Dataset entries
===============
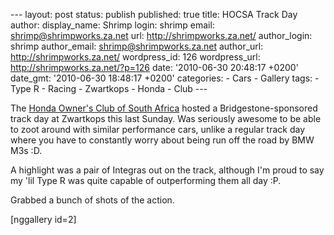 --- layout: post status: publish published: true title: HOCSA Track Day
author: display\_name: Shrimp login: shrimp email:
shrimp@shrimpworks.za.net url: http://shrimpworks.za.net/ author\_login:
shrimp author\_email: shrimp@shrimpworks.za.net author\_url:
http://shrimpworks.za.net/ wordpress\_id: 126 wordpress\_url:
http://shrimpworks.za.net/?p=126 date: '2010-06-30 20:48:17 +0200'
date\_gmt: '2010-06-30 18:48:17 +0200' categories: - Cars - Gallery
tags: - Type R - Racing - Zwartkops - Honda - Club ---

The [Honda Owner's Club of South Africa](http://www.hondaowners.co.za/)
hosted a Bridgestone-sponsored track day at Zwartkops this last Sunday.
Was seriously awesome to be able to zoot around with similar performance
cars, unlike a regular track day where you have to constantly worry
about being run off the road by BMW M3s :D.

A highlight was a pair of Integras out on the track, although I'm proud
to say my 'lil Type R was quite capable of outperforming them all day
:P.

Grabbed a bunch of shots of the action.

\[nggallery id=2\]
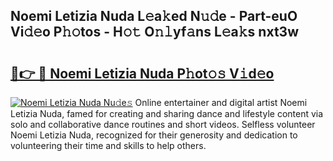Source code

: ## Noemi Letizia Nuda L𝚎a𝚔ed N𝚞𝚍e - Part-euO Vi𝚍𝚎o P𝚑𝚘tos - H𝚘𝚝 O𝚗𝚕yf𝚊ns L𝚎a𝚔s nxt3w

# <h2><a href="http://kf71tj.oniu.top/?m=Noemi+Letizia+Nuda">🔗👉 🔴 Noemi Letizia Nuda P𝚑ot𝚘𝚜 V𝚒d𝚎o</a></h2>

[![Noemi Letizia Nuda Nu𝚍e𝚜](https://i.imgur.com/0qMVB7G.gif)](http://kf71tj.oniu.top/?m=Noemi+Letizia+Nuda)
Online entertainer and digital artist Noemi Letizia Nuda, famed for creating and sharing dance and lifestyle content via solo and collaborative dance routines and short videos. Selfless volunteer Noemi Letizia Nuda, recognized for their generosity and dedication to volunteering their time and skills to help others.  
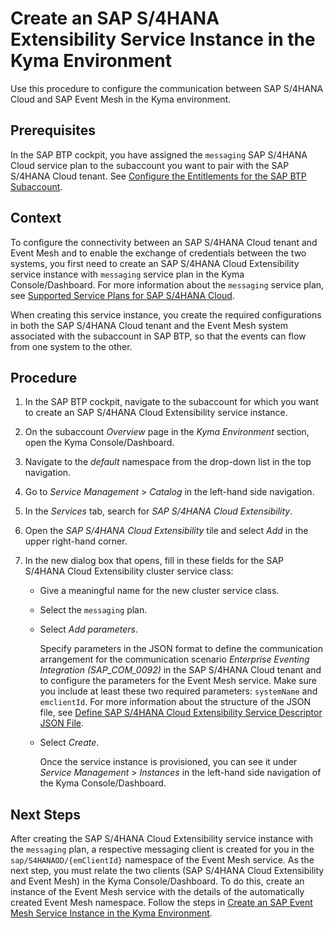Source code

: <!-- loio55d876e1d63b4955bd57fbb842a89f92 -->

# Create an SAP S/4HANA Extensibility Service Instance in the Kyma Environment

Use this procedure to configure the communication between SAP S/4HANA Cloud and SAP Event Mesh in the Kyma environment.



<a name="loio55d876e1d63b4955bd57fbb842a89f92__prereq_mbc_zvk_1nb"/>

## Prerequisites

In the SAP BTP cockpit, you have assigned the `messaging` SAP S/4HANA Cloud service plan to the subaccount you want to pair with the SAP S/4HANA Cloud tenant. See [Configure the Entitlements for the SAP BTP Subaccount](configure-the-entitlements-for-the-sap-s-4hana-cloud-extensibility-service-65ad330.md).



## Context

To configure the connectivity between an SAP S/4HANA Cloud tenant and Event Mesh and to enable the exchange of credentials between the two systems, you first need to create an SAP S/4HANA Cloud Extensibility service instance with `messaging` service plan in the Kyma Console/Dashboard. For more information about the `messaging` service plan, see [Supported Service Plans for SAP S/4HANA Cloud](supported-service-plans-for-sap-s-4hana-cloud-925c00a.md).

When creating this service instance, you create the required configurations in both the SAP S/4HANA Cloud tenant and the Event Mesh system associated with the subaccount in SAP BTP, so that the events can flow from one system to the other.



<a name="loio55d876e1d63b4955bd57fbb842a89f92__steps_nqw_ngm_lhb"/>

## Procedure

1.  In the SAP BTP cockpit, navigate to the subaccount for which you want to create an SAP S/4HANA Cloud Extensibility service instance.

2.  On the subaccount *Overview* page in the *Kyma Environment* section, open the Kyma Console/Dashboard.

3.  Navigate to the *default* namespace from the drop-down list in the top navigation.

4.  Go to *Service Management* \> *Catalog* in the left-hand side navigation.

5.  In the *Services* tab, search for *SAP S/4HANA Cloud Extensibility*.

6.  Open the *SAP S/4HANA Cloud Extensibility* tile and select *Add* in the upper right-hand corner.

7.  In the new dialog box that opens, fill in these fields for the SAP S/4HANA Cloud Extensibility cluster service class:

    -   Give a meaningful name for the new cluster service class.

    -   Select the `messaging` plan.

    -   Select *Add parameters*.

        Specify parameters in the JSON format to define the communication arrangement for the communication scenario *Enterprise Eventing Integration \(SAP\_COM\_0092\)* in the SAP S/4HANA Cloud tenant and to configure the parameters for the Event Mesh service. Make sure you include at least these two required parameters: `systemName` and `emclientId`. For more information about the structure of the JSON file, see [Define SAP S/4HANA Cloud Extensibility Service Descriptor JSON File](define-sap-s-4hana-cloud-extensibility-service-descriptor-json-file-2d50d91.md).

    -   Select *Create*.

        Once the service instance is provisioned, you can see it under *Service Management* \> *Instances* in the left-hand side navigation of the Kyma Console/Dashboard.





<a name="loio55d876e1d63b4955bd57fbb842a89f92__postreq_jjk_j3h_vhb"/>

## Next Steps

After creating the SAP S/4HANA Cloud Extensibility service instance with the `messaging` plan, a respective messaging client is created for you in the `sap/S4HANAOD/{emClientId}` namespace of the Event Mesh service. As the next step, you must relate the two clients \(SAP S/4HANA Cloud Extensibility and Event Mesh\) in the Kyma Console/Dashboard. To do this, create an instance of the Event Mesh service with the details of the automatically created Event Mesh namespace. Follow the steps in [Create an SAP Event Mesh Service Instance in the Kyma Environment](create-an-sap-event-mesh-service-instance-in-the-kyma-environment-3de02d2.md).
===============
* PROBLEM TO WORK ON: Each entry, word for word, belongs in your answer; each picture does not.

* EXERCISE ANSWER:
 --- layout: post status: publish published: true title: HOCSA Track Day
author: display\_name: Shrimp login: shrimp email:
shrimp@shrimpworks.za.net url: http://shrimpworks.za.net/ author\_login:
shrimp author\_email: shrimp@shrimpworks.za.net author\_url:
http://shrimpworks.za.net/ wordpress\_id: 126 wordpress\_url:
http://shrimpworks.za.net/?p=126 date: '2010-06-30 20:48:17 +0200'
date\_gmt: '2010-06-30 18:48:17 +0200' categories: - Cars - Gallery
tags: - Type R - Racing - Zwartkops - Honda - Club ---

The [Honda Owner's Club of South Africa](http://www.hondaowners.co.za/)
hosted a Bridgestone-sponsored track day at Zwartkops this last Sunday.
Was seriously awesome to be able to zoot around with similar performance
cars, unlike a regular track day where you have to constantly worry
about being run off the road by BMW M3s :D.

A highlight was a pair of Integras out on the track, although I'm proud
to say my 'lil Type R was quite capable of outperforming them all day
:P.

Grabbed a bunch of shots of the action.

\[nggallery id=2\]
Source code

: ## Noemi Letizia Nuda L𝚎a𝚔ed N𝚞𝚍e - Part-euO Vi𝚍𝚎o P𝚑𝚘tos - H𝚘𝚝 O𝚗𝚕yf𝚊ns L𝚎a𝚔s nxt3w

# <h2><a href="http://kf71tj.oniu.top/?m=Noemi+Letizia+Nuda">🔗👉 🔴 Noemi Letizia Nuda P𝚑ot𝚘𝚜 V𝚒d𝚎o</a></h2>

[![Noemi Letizia Nuda Nu𝚍e𝚜](https://i.imgur.com/0qMVB7G.gif)](http://kf71tj.oniu.top/?m=Noemi+Letizia+Nuda)
Online entertainer and digital artist Noemi Letizia Nuda, famed for creating and sharing dance and lifestyle content via solo and collaborative dance routines and short videos. Selfless volunteer Noemi Letizia Nuda, recognized for their generosity and dedication to volunteering their time and skills to help others.  
Source code

: <!-- loio55d876e1d63b4955bd57fbb842a89f92 -->

# Create an SAP S/4HANA Extensibility Service Instance in the Kyma Environment

Use this procedure to configure the communication between SAP S/4HANA Cloud and SAP Event Mesh in the Kyma environment.



<a name="loio55d876e1d63b4955bd57fbb842a89f92__prereq_mbc_zvk_1nb"/>

## Prerequisites

In the SAP BTP cockpit, you have assigned the `messaging` SAP S/4HANA Cloud service plan to the subaccount you want to pair with the SAP S/4HANA Cloud tenant. See [Configure the Entitlements for the SAP BTP Subaccount](configure-the-entitlements-for-the-sap-s-4hana-cloud-extensibility-service-65ad330.md).



## Context

To configure the connectivity between an SAP S/4HANA Cloud tenant and Event Mesh and to enable the exchange of credentials between the two systems, you first need to create an SAP S/4HANA Cloud Extensibility service instance with `messaging` service plan in the Kyma Console/Dashboard. For more information about the `messaging` service plan, see [Supported Service Plans for SAP S/4HANA Cloud](supported-service-plans-for-sap-s-4hana-cloud-925c00a.md).

When creating this service instance, you create the required configurations in both the SAP S/4HANA Cloud tenant and the Event Mesh system associated with the subaccount in SAP BTP, so that the events can flow from one system to the other.



<a name="loio55d876e1d63b4955bd57fbb842a89f92__steps_nqw_ngm_lhb"/>

## Procedure

1.  In the SAP BTP cockpit, navigate to the subaccount for which you want to create an SAP S/4HANA Cloud Extensibility service instance.

2.  On the subaccount *Overview* page in the *Kyma Environment* section, open the Kyma Console/Dashboard.

3.  Navigate to the *default* namespace from the drop-down list in the top navigation.

4.  Go to *Service Management* \> *Catalog* in the left-hand side navigation.

5.  In the *Services* tab, search for *SAP S/4HANA Cloud Extensibility*.

6.  Open the *SAP S/4HANA Cloud Extensibility* tile and select *Add* in the upper right-hand corner.

7.  In the new dialog box that opens, fill in these fields for the SAP S/4HANA Cloud Extensibility cluster service class:

    -   Give a meaningful name for the new cluster service class.

    -   Select the `messaging` plan.

    -   Select *Add parameters*.

        Specify parameters in the JSON format to define the communication arrangement for the communication scenario *Enterprise Eventing Integration \(SAP\_COM\_0092\)* in the SAP S/4HANA Cloud tenant and to configure the parameters for the Event Mesh service. Make sure you include at least these two required parameters: `systemName` and `emclientId`. For more information about the structure of the JSON file, see [Define SAP S/4HANA Cloud Extensibility Service Descriptor JSON File](define-sap-s-4hana-cloud-extensibility-service-descriptor-json-file-2d50d91.md).

    -   Select *Create*.

        Once the service instance is provisioned, you can see it under *Service Management* \> *Instances* in the left-hand side navigation of the Kyma Console/Dashboard.





<a name="loio55d876e1d63b4955bd57fbb842a89f92__postreq_jjk_j3h_vhb"/>

## Next Steps

After creating the SAP S/4HANA Cloud Extensibility service instance with the `messaging` plan, a respective messaging client is created for you in the `sap/S4HANAOD/{emClientId}` namespace of the Event Mesh service. As the next step, you must relate the two clients \(SAP S/4HANA Cloud Extensibility and Event Mesh\) in the Kyma Console/Dashboard. To do this, create an instance of the Event Mesh service with the details of the automatically created Event Mesh namespace. Follow the steps in [Create an SAP Event Mesh Service Instance in the Kyma Environment](create-an-sap-event-mesh-service-instance-in-the-kyma-environment-3de02d2.md).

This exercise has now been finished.